Records supplied =
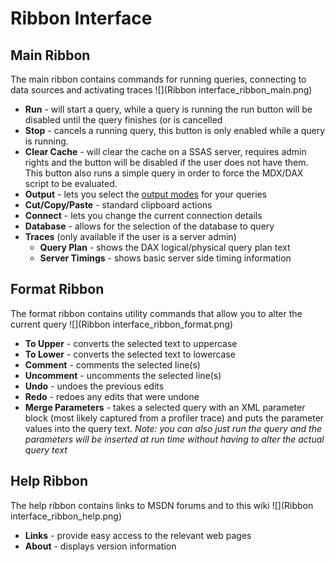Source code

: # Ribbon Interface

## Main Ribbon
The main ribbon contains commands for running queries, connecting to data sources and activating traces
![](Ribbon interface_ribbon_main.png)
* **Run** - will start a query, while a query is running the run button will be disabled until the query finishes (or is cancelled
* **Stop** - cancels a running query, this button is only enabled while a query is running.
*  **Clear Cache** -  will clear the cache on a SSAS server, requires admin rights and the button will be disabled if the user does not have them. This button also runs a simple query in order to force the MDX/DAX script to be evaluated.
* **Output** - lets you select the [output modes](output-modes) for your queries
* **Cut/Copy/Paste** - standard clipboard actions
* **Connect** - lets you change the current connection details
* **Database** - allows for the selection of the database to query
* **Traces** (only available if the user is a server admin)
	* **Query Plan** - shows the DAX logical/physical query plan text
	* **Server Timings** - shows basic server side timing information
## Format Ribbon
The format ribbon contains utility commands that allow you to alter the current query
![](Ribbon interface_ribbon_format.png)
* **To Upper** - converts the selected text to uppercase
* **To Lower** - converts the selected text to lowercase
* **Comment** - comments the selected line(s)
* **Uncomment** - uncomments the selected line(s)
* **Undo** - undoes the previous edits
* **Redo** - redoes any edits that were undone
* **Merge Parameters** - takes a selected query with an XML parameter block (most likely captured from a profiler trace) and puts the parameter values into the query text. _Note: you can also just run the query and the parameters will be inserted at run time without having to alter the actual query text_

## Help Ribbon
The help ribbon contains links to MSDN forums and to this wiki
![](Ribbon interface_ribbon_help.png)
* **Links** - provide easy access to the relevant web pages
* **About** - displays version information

...

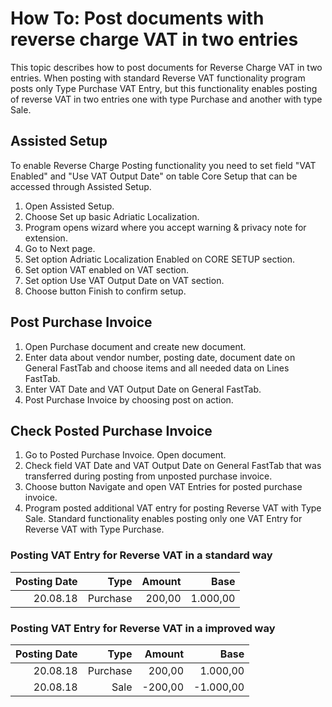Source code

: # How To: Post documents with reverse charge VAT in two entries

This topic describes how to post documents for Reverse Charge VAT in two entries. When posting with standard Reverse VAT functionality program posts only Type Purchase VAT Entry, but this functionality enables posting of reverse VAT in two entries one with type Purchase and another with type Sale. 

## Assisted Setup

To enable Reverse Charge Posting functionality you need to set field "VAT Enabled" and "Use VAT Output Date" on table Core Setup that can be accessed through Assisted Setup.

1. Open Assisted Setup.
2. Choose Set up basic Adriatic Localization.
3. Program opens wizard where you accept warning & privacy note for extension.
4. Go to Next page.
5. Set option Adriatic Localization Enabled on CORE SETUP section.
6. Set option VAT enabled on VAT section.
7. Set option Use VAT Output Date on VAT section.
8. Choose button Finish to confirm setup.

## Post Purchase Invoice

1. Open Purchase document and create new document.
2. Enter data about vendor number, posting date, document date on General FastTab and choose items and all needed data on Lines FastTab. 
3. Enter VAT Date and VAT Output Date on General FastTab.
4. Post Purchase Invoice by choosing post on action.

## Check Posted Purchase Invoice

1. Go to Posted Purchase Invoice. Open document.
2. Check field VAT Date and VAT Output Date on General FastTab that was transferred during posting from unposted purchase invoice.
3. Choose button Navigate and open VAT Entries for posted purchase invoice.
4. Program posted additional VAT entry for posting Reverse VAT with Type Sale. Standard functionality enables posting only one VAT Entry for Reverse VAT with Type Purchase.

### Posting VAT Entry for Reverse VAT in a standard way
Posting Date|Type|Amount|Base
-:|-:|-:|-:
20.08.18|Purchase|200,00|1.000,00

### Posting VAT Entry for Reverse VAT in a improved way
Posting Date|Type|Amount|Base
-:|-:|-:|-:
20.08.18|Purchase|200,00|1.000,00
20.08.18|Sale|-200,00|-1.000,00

Instructions to follow =
In the entries above, the lines from the one bearing "## Format Ribbon" up to and including the one bearing "displays version information" should be transcribed exactly; no other line is wanted.

Answer to the problem =
## Format Ribbon
The format ribbon contains utility commands that allow you to alter the current query
![](Ribbon interface_ribbon_format.png)
* **To Upper** - converts the selected text to uppercase
* **To Lower** - converts the selected text to lowercase
* **Comment** - comments the selected line(s)
* **Uncomment** - uncomments the selected line(s)
* **Undo** - undoes the previous edits
* **Redo** - redoes any edits that were undone
* **Merge Parameters** - takes a selected query with an XML parameter block (most likely captured from a profiler trace) and puts the parameter values into the query text. _Note: you can also just run the query and the parameters will be inserted at run time without having to alter the actual query text_

## Help Ribbon
The help ribbon contains links to MSDN forums and to this wiki
![](Ribbon interface_ribbon_help.png)
* **Links** - provide easy access to the relevant web pages
* **About** - displays version information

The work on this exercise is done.